* [EXERCISE OBJECTIVE]
Output all of the data verbatim.

### DATA TO EXAMINE ###

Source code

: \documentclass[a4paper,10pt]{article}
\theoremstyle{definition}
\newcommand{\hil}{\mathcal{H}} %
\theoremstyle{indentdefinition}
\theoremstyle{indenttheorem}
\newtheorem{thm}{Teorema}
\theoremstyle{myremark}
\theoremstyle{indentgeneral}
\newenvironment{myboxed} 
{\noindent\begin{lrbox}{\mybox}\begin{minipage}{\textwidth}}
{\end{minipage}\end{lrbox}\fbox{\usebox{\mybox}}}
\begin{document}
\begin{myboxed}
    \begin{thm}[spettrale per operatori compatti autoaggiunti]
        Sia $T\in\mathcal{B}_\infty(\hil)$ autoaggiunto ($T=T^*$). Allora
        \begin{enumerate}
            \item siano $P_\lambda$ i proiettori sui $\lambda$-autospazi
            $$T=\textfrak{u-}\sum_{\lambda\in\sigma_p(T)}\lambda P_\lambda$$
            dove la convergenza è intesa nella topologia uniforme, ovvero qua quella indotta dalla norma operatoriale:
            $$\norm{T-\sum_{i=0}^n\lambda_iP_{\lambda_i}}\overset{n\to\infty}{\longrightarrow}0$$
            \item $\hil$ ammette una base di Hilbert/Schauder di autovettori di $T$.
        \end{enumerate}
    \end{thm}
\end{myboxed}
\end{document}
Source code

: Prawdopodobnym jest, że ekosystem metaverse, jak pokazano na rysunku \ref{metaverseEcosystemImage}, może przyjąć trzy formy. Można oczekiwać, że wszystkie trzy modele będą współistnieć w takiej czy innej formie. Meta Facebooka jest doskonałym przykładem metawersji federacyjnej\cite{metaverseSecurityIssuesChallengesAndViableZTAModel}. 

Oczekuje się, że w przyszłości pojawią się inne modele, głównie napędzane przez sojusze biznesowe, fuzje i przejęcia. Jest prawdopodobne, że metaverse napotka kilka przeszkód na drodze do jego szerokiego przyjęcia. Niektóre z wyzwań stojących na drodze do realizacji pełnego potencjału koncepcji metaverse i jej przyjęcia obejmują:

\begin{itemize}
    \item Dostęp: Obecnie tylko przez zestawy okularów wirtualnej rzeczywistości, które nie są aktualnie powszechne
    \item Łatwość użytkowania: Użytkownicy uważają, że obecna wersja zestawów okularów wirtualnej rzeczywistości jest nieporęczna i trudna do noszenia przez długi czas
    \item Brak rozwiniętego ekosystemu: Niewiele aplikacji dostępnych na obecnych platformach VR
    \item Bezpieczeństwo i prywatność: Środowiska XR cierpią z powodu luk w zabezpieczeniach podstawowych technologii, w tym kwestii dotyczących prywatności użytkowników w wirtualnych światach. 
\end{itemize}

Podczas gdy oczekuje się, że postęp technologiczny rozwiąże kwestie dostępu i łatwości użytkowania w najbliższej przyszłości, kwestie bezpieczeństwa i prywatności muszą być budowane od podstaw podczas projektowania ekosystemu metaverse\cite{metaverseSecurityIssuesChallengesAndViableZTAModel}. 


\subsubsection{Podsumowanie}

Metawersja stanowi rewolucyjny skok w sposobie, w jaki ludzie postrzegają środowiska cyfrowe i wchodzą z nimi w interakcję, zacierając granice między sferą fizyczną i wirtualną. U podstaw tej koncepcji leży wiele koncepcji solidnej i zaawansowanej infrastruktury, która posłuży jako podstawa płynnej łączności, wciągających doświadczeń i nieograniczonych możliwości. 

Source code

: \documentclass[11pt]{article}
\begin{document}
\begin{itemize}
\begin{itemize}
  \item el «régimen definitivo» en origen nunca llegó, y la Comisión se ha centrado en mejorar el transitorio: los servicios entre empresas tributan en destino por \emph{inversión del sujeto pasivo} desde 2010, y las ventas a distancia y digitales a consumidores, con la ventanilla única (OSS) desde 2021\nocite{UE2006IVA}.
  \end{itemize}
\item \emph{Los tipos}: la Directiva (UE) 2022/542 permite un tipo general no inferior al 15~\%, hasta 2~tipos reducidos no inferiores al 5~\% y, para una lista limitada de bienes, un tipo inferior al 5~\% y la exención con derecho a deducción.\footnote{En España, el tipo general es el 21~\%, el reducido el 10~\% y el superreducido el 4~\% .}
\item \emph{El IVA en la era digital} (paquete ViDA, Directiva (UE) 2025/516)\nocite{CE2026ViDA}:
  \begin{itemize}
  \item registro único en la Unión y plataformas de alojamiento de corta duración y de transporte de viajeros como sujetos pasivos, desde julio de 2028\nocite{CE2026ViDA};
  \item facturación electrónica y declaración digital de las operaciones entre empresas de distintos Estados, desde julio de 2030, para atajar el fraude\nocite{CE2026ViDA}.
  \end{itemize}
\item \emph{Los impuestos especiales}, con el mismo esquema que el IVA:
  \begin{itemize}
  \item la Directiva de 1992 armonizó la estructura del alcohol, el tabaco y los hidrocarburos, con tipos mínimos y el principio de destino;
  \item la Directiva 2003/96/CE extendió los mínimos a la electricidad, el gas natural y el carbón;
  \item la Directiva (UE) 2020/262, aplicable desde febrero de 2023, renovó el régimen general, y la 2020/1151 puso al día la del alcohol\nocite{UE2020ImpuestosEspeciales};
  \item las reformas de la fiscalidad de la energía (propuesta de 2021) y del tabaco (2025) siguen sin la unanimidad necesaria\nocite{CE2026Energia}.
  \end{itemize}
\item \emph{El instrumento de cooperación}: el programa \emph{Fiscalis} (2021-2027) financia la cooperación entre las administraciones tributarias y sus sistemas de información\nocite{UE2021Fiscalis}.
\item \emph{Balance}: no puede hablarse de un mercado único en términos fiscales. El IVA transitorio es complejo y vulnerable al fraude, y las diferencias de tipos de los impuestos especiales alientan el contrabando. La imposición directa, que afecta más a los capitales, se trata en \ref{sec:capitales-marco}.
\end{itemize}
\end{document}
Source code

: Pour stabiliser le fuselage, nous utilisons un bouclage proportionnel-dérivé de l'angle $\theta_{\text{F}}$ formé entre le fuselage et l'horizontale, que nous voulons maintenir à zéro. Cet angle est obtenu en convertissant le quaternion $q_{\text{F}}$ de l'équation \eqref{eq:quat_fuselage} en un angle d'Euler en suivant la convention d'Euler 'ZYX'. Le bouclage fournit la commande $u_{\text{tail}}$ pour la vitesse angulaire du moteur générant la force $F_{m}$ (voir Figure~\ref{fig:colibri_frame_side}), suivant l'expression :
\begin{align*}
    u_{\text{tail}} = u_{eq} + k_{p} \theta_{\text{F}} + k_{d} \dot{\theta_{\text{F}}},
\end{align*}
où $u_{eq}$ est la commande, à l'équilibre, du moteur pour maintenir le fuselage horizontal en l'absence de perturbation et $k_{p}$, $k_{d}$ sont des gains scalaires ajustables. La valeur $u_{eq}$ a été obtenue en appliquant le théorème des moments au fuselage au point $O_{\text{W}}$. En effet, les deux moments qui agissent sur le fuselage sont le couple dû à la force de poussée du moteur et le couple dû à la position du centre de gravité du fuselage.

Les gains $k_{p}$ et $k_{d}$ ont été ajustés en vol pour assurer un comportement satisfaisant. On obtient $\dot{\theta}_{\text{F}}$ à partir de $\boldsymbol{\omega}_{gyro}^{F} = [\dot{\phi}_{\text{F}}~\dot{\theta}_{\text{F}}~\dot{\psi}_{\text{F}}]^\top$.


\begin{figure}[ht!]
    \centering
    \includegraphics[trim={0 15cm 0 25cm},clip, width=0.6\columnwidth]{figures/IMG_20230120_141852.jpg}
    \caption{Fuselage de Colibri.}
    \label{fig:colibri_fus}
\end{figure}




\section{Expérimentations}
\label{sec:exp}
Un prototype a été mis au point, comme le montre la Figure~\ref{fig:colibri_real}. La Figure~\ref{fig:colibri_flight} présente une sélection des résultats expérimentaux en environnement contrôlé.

###

* [ANSWER BOX]
Source code

: \documentclass[a4paper,10pt]{article}
\theoremstyle{definition}
\newcommand{\hil}{\mathcal{H}} %
\theoremstyle{indentdefinition}
\theoremstyle{indenttheorem}
\newtheorem{thm}{Teorema}
\theoremstyle{myremark}
\theoremstyle{indentgeneral}
\newenvironment{myboxed} 
{\noindent\begin{lrbox}{\mybox}\begin{minipage}{\textwidth}}
{\end{minipage}\end{lrbox}\fbox{\usebox{\mybox}}}
\begin{document}
\begin{myboxed}
    \begin{thm}[spettrale per operatori compatti autoaggiunti]
        Sia $T\in\mathcal{B}_\infty(\hil)$ autoaggiunto ($T=T^*$). Allora
        \begin{enumerate}
            \item siano $P_\lambda$ i proiettori sui $\lambda$-autospazi
            $$T=\textfrak{u-}\sum_{\lambda\in\sigma_p(T)}\lambda P_\lambda$$
            dove la convergenza è intesa nella topologia uniforme, ovvero qua quella indotta dalla norma operatoriale:
            $$\norm{T-\sum_{i=0}^n\lambda_iP_{\lambda_i}}\overset{n\to\infty}{\longrightarrow}0$$
            \item $\hil$ ammette una base di Hilbert/Schauder di autovettori di $T$.
        \end{enumerate}
    \end{thm}
\end{myboxed}
\end{document}
Source code

: Prawdopodobnym jest, że ekosystem metaverse, jak pokazano na rysunku \ref{metaverseEcosystemImage}, może przyjąć trzy formy. Można oczekiwać, że wszystkie trzy modele będą współistnieć w takiej czy innej formie. Meta Facebooka jest doskonałym przykładem metawersji federacyjnej\cite{metaverseSecurityIssuesChallengesAndViableZTAModel}. 

Oczekuje się, że w przyszłości pojawią się inne modele, głównie napędzane przez sojusze biznesowe, fuzje i przejęcia. Jest prawdopodobne, że metaverse napotka kilka przeszkód na drodze do jego szerokiego przyjęcia. Niektóre z wyzwań stojących na drodze do realizacji pełnego potencjału koncepcji metaverse i jej przyjęcia obejmują:

\begin{itemize}
    \item Dostęp: Obecnie tylko przez zestawy okularów wirtualnej rzeczywistości, które nie są aktualnie powszechne
    \item Łatwość użytkowania: Użytkownicy uważają, że obecna wersja zestawów okularów wirtualnej rzeczywistości jest nieporęczna i trudna do noszenia przez długi czas
    \item Brak rozwiniętego ekosystemu: Niewiele aplikacji dostępnych na obecnych platformach VR
    \item Bezpieczeństwo i prywatność: Środowiska XR cierpią z powodu luk w zabezpieczeniach podstawowych technologii, w tym kwestii dotyczących prywatności użytkowników w wirtualnych światach. 
\end{itemize}

Podczas gdy oczekuje się, że postęp technologiczny rozwiąże kwestie dostępu i łatwości użytkowania w najbliższej przyszłości, kwestie bezpieczeństwa i prywatności muszą być budowane od podstaw podczas projektowania ekosystemu metaverse\cite{metaverseSecurityIssuesChallengesAndViableZTAModel}. 


\subsubsection{Podsumowanie}

Metawersja stanowi rewolucyjny skok w sposobie, w jaki ludzie postrzegają środowiska cyfrowe i wchodzą z nimi w interakcję, zacierając granice między sferą fizyczną i wirtualną. U podstaw tej koncepcji leży wiele koncepcji solidnej i zaawansowanej infrastruktury, która posłuży jako podstawa płynnej łączności, wciągających doświadczeń i nieograniczonych możliwości. 

Source code

: \documentclass[11pt]{article}
\begin{document}
\begin{itemize}
\begin{itemize}
  \item el «régimen definitivo» en origen nunca llegó, y la Comisión se ha centrado en mejorar el transitorio: los servicios entre empresas tributan en destino por \emph{inversión del sujeto pasivo} desde 2010, y las ventas a distancia y digitales a consumidores, con la ventanilla única (OSS) desde 2021\nocite{UE2006IVA}.
  \end{itemize}
\item \emph{Los tipos}: la Directiva (UE) 2022/542 permite un tipo general no inferior al 15~\%, hasta 2~tipos reducidos no inferiores al 5~\% y, para una lista limitada de bienes, un tipo inferior al 5~\% y la exención con derecho a deducción.\footnote{En España, el tipo general es el 21~\%, el reducido el 10~\% y el superreducido el 4~\% .}
\item \emph{El IVA en la era digital} (paquete ViDA, Directiva (UE) 2025/516)\nocite{CE2026ViDA}:
  \begin{itemize}
  \item registro único en la Unión y plataformas de alojamiento de corta duración y de transporte de viajeros como sujetos pasivos, desde julio de 2028\nocite{CE2026ViDA};
  \item facturación electrónica y declaración digital de las operaciones entre empresas de distintos Estados, desde julio de 2030, para atajar el fraude\nocite{CE2026ViDA}.
  \end{itemize}
\item \emph{Los impuestos especiales}, con el mismo esquema que el IVA:
  \begin{itemize}
  \item la Directiva de 1992 armonizó la estructura del alcohol, el tabaco y los hidrocarburos, con tipos mínimos y el principio de destino;
  \item la Directiva 2003/96/CE extendió los mínimos a la electricidad, el gas natural y el carbón;
  \item la Directiva (UE) 2020/262, aplicable desde febrero de 2023, renovó el régimen general, y la 2020/1151 puso al día la del alcohol\nocite{UE2020ImpuestosEspeciales};
  \item las reformas de la fiscalidad de la energía (propuesta de 2021) y del tabaco (2025) siguen sin la unanimidad necesaria\nocite{CE2026Energia}.
  \end{itemize}
\item \emph{El instrumento de cooperación}: el programa \emph{Fiscalis} (2021-2027) financia la cooperación entre las administraciones tributarias y sus sistemas de información\nocite{UE2021Fiscalis}.
\item \emph{Balance}: no puede hablarse de un mercado único en términos fiscales. El IVA transitorio es complejo y vulnerable al fraude, y las diferencias de tipos de los impuestos especiales alientan el contrabando. La imposición directa, que afecta más a los capitales, se trata en \ref{sec:capitales-marco}.
\end{itemize}
\end{document}
Source code

: Pour stabiliser le fuselage, nous utilisons un bouclage proportionnel-dérivé de l'angle $\theta_{\text{F}}$ formé entre le fuselage et l'horizontale, que nous voulons maintenir à zéro. Cet angle est obtenu en convertissant le quaternion $q_{\text{F}}$ de l'équation \eqref{eq:quat_fuselage} en un angle d'Euler en suivant la convention d'Euler 'ZYX'. Le bouclage fournit la commande $u_{\text{tail}}$ pour la vitesse angulaire du moteur générant la force $F_{m}$ (voir Figure~\ref{fig:colibri_frame_side}), suivant l'expression :
\begin{align*}
    u_{\text{tail}} = u_{eq} + k_{p} \theta_{\text{F}} + k_{d} \dot{\theta_{\text{F}}},
\end{align*}
où $u_{eq}$ est la commande, à l'équilibre, du moteur pour maintenir le fuselage horizontal en l'absence de perturbation et $k_{p}$, $k_{d}$ sont des gains scalaires ajustables. La valeur $u_{eq}$ a été obtenue en appliquant le théorème des moments au fuselage au point $O_{\text{W}}$. En effet, les deux moments qui agissent sur le fuselage sont le couple dû à la force de poussée du moteur et le couple dû à la position du centre de gravité du fuselage.

Les gains $k_{p}$ et $k_{d}$ ont été ajustés en vol pour assurer un comportement satisfaisant. On obtient $\dot{\theta}_{\text{F}}$ à partir de $\boldsymbol{\omega}_{gyro}^{F} = [\dot{\phi}_{\text{F}}~\dot{\theta}_{\text{F}}~\dot{\psi}_{\text{F}}]^\top$.


\begin{figure}[ht!]
    \centering
    \includegraphics[trim={0 15cm 0 25cm},clip, width=0.6\columnwidth]{figures/IMG_20230120_141852.jpg}
    \caption{Fuselage de Colibri.}
    \label{fig:colibri_fus}
\end{figure}




\section{Expérimentations}
\label{sec:exp}
Un prototype a été mis au point, comme le montre la Figure~\ref{fig:colibri_real}. La Figure~\ref{fig:colibri_flight} présente une sélection des résultats expérimentaux en environnement contrôlé.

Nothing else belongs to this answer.